In this figure the firm is in equilibrium at point E where MC = MR and MC curve is cutting MR curve from below. OM is the equilibrium output. At this output, average cost (AC) curve touches average revenue (AR) curve at point A. Thus, at point A price of (AR) is equal to the average cost (AM) of the product. Monopoly firm, therefore, earns only normal profits in equilibrium situation, as at equilibrium output its AC = AR.
Minimum Loss : In the short run, the monopolist may incur loss also. If in the short -run price falls due to depression or fall in demand, the monopolist may continue his production as long as the low price covers his average variable cost (AVC). In case the monopolist is obliged to fix a price which is less than average variable cost, then he will, prefer to stop production OR shut down. Accordingly a monopolist in equilibrium, in the short period, may bear minimum loss equivalent to fixed costs. In this situation, equilibrium price (AR) is equal to average variable cost (AVC) and the monopolist bears the loss of fixed costs. The monopolist will have to bear this loss even if he chooses to discontinue production in the short period. Thus minimum loss = AR — AVC = AFC. This situation of equilibrium is shown in fig. 4.
According to this figure, the monopolist is in equilibrium at point E where MC = MR and MC curve cuts MR curve from below. He produces OM output. The price of equilibrium output OM is fixed at OP (AM). At this price, average variable cost (AVC) curve touches AR curve at point A. It means that the firm will cover only average variable cost from the prevailing price. The firm will bear the loss of fixed costs or AN per unit. The form will bear total loss equivalent to NAPP1 as shown by the shaded area. It will constitute minimum loss to the firm. If the monopolists is obliged to fix a price lower than OP he would prefer to discontinue production.
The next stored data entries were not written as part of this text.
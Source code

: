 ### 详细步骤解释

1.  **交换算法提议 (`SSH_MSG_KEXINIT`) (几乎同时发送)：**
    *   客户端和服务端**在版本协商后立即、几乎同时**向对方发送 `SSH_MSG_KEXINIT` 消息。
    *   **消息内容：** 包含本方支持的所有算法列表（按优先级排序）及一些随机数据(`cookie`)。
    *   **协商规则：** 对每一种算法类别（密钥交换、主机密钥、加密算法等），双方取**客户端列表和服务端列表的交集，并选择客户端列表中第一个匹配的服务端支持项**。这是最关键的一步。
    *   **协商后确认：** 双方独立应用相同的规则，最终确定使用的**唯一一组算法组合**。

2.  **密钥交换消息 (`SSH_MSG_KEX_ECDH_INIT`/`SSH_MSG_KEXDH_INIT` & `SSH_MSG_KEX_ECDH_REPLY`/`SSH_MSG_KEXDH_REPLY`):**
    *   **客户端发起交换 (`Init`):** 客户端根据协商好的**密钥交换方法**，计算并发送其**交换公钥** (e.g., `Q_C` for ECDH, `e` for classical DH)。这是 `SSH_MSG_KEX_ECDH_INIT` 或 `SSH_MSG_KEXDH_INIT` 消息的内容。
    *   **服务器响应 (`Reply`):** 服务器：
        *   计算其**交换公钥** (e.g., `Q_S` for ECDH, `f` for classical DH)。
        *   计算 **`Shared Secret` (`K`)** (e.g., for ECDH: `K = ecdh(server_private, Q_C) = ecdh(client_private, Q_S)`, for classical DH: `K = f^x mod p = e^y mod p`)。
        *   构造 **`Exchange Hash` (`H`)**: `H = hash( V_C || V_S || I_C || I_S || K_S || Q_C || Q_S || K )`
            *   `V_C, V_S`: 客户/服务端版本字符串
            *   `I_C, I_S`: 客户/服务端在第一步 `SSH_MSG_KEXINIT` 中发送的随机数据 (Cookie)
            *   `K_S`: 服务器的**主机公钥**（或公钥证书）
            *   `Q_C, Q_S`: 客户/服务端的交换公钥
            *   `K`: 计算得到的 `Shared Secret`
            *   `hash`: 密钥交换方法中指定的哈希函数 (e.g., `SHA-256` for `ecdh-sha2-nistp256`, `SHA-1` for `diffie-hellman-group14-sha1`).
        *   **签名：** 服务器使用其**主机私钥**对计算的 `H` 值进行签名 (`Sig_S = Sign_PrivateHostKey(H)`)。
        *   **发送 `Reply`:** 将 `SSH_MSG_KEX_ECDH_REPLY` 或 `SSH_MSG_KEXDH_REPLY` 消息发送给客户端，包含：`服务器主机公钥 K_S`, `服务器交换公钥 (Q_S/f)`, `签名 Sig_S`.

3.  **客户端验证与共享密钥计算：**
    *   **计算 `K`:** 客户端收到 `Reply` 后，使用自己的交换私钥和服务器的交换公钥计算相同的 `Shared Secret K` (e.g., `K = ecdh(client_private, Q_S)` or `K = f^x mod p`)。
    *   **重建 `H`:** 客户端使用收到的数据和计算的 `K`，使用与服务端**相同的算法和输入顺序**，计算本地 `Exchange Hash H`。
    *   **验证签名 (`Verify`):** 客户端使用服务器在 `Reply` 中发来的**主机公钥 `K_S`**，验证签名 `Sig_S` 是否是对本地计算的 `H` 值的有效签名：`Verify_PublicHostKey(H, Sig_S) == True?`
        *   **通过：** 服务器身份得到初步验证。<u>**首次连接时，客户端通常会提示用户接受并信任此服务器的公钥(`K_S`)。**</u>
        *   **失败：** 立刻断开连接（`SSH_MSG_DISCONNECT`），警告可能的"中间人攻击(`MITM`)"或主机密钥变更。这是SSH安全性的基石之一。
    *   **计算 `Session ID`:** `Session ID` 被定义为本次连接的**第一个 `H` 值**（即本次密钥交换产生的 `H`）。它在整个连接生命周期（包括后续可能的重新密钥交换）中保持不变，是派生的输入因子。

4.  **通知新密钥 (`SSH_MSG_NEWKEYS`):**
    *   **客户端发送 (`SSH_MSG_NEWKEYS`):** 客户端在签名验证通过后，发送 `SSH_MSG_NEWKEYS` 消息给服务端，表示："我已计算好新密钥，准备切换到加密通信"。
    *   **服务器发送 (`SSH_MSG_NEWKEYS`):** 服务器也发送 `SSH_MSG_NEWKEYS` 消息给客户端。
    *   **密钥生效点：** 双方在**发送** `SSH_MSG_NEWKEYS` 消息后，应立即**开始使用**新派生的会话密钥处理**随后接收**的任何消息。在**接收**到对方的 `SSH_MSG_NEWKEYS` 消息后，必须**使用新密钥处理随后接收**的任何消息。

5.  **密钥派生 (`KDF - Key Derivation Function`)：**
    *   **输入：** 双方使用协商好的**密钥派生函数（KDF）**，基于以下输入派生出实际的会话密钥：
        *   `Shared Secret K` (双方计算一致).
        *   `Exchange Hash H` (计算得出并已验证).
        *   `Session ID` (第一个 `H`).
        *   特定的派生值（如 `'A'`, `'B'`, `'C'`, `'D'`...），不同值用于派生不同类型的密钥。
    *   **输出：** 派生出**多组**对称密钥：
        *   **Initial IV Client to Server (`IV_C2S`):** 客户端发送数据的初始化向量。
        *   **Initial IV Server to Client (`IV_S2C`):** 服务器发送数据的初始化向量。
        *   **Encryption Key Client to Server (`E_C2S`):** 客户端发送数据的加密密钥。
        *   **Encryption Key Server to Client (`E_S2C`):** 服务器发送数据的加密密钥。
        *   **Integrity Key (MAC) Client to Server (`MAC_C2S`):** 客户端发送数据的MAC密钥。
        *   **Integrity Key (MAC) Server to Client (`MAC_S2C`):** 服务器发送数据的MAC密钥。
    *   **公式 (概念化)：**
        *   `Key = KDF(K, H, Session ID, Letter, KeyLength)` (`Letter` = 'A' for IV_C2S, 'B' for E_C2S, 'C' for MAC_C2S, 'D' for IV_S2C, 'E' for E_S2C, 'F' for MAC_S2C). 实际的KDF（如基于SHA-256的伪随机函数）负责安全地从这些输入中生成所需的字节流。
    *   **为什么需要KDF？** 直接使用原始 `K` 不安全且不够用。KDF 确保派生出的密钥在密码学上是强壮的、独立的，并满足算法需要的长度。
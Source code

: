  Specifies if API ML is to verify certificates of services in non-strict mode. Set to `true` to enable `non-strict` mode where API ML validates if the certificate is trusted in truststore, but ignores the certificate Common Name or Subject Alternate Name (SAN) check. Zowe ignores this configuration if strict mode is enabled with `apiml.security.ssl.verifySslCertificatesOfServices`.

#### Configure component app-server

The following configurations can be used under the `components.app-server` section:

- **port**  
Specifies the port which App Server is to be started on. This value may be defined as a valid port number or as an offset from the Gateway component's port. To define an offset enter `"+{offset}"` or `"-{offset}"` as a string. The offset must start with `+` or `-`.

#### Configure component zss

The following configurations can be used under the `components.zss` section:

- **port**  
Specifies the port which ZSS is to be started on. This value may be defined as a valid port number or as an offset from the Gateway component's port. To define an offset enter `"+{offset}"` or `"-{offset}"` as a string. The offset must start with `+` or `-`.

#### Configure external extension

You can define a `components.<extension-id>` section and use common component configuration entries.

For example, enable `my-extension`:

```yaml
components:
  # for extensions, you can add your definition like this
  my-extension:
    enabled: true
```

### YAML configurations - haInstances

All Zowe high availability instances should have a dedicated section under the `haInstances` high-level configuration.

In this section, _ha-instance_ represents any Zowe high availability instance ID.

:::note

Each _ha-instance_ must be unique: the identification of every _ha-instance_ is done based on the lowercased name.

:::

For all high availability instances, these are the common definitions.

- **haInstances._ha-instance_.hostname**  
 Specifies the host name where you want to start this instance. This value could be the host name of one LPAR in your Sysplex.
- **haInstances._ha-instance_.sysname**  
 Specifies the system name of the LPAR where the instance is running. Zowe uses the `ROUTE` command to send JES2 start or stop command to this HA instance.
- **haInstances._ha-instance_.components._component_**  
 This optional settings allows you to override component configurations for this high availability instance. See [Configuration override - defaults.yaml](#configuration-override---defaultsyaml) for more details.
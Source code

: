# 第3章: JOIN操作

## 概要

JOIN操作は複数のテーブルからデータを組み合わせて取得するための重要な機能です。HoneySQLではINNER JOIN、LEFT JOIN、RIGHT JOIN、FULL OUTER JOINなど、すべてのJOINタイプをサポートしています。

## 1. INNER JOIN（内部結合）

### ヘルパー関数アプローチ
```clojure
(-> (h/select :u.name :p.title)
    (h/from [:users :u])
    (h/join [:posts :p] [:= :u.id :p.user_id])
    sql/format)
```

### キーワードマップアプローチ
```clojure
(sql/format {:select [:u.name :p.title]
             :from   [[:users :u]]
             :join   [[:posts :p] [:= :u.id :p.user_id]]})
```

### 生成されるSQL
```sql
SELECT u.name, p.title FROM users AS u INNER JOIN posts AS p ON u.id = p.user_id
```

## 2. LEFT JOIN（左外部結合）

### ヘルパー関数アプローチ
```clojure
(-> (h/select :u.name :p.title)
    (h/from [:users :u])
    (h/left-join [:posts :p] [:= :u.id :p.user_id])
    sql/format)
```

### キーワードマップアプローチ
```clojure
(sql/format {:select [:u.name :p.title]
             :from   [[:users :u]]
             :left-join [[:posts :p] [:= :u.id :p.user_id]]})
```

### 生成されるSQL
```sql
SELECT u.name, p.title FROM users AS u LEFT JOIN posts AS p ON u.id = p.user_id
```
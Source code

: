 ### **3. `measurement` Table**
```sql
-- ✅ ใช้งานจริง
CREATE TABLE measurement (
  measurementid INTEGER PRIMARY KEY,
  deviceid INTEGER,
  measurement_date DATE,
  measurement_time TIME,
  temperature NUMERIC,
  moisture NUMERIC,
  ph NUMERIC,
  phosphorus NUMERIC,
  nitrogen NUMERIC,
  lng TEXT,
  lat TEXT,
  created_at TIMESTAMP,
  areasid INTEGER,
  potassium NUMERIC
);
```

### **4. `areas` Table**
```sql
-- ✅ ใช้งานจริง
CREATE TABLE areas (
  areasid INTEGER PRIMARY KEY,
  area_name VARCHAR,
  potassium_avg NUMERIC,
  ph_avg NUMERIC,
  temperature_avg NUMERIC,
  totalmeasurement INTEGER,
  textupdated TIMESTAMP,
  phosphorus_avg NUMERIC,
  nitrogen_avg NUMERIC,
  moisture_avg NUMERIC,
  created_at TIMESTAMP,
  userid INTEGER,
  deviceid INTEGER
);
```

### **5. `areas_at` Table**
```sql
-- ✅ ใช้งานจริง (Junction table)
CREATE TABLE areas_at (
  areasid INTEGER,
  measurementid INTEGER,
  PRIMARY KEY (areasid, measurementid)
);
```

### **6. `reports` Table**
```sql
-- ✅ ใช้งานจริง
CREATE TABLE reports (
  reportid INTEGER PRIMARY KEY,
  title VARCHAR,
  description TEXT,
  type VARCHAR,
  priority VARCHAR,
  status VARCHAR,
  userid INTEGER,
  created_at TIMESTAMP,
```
Long run equilibrium : In the long run, the monopolist will be in equilibrium at a point where his long run marginal cost is equal to marginal revenue (LMC = MR). In the long run, all costs are variable costs and supply can be fully adjusted to changes in demand. In the short run, equilibrium price can be more than, equal to or less than the average cost but in long run, price (AR) is generally. More than the long run average cost. If the price is less than long run average cost, the monopolist would like to close down the unit rather than suffer the loss.
In the long run, a monopolist generally earns super normal profit. It is due to the fact that unlike perfect competition no firm can enter, into the market. Thus even when a monopolist earns super normal profit in the long run, no other producer can enter the market in the hope of sharing whatever super normal profit potential exists. Therefore, super normal profits are not elominated even in the long run.
Unlike a perfectly competitive firm, a monopolist can earns super normal profits even in the long run. This is because of barriers to the entry of new firms in the market. Lack of entry into the industry as well as lack of substitutes in the market means that the monopolist does not have to have optimum size plant in the long run or has to use it at optimum capacity. The size of his plant and the degree of utilization of any given plant size depends entirely on the market demand. Under some market conditions, optimum capacity will be reached.
Under others, the monopolist may produce sub -optimally and certain conditions may lead even to over utilization. It will all depend on the market demand. In fig. 5 the long run equilibrium of the monopolist is explained, when the market size does not permit the monopolist to expand to the minimum size of LAC which is the usual case.
In this figure, point E indicates the equilibrium of the monopolist. At point E, MR = LMC and LMC curve cuts MR curve from below, hence OM is the equilibrium output and ON (= AM) is the equilibrium price. BM is the long run average cost price (Average revenue) AM being more than long run average cost BM (AR > LAC), the monopolist will get super normal profits. Accordingly, the monopolist earns AM – BM = AB super normal profit per unit. His total super normal profit will be ABPN as shown by the shaded area.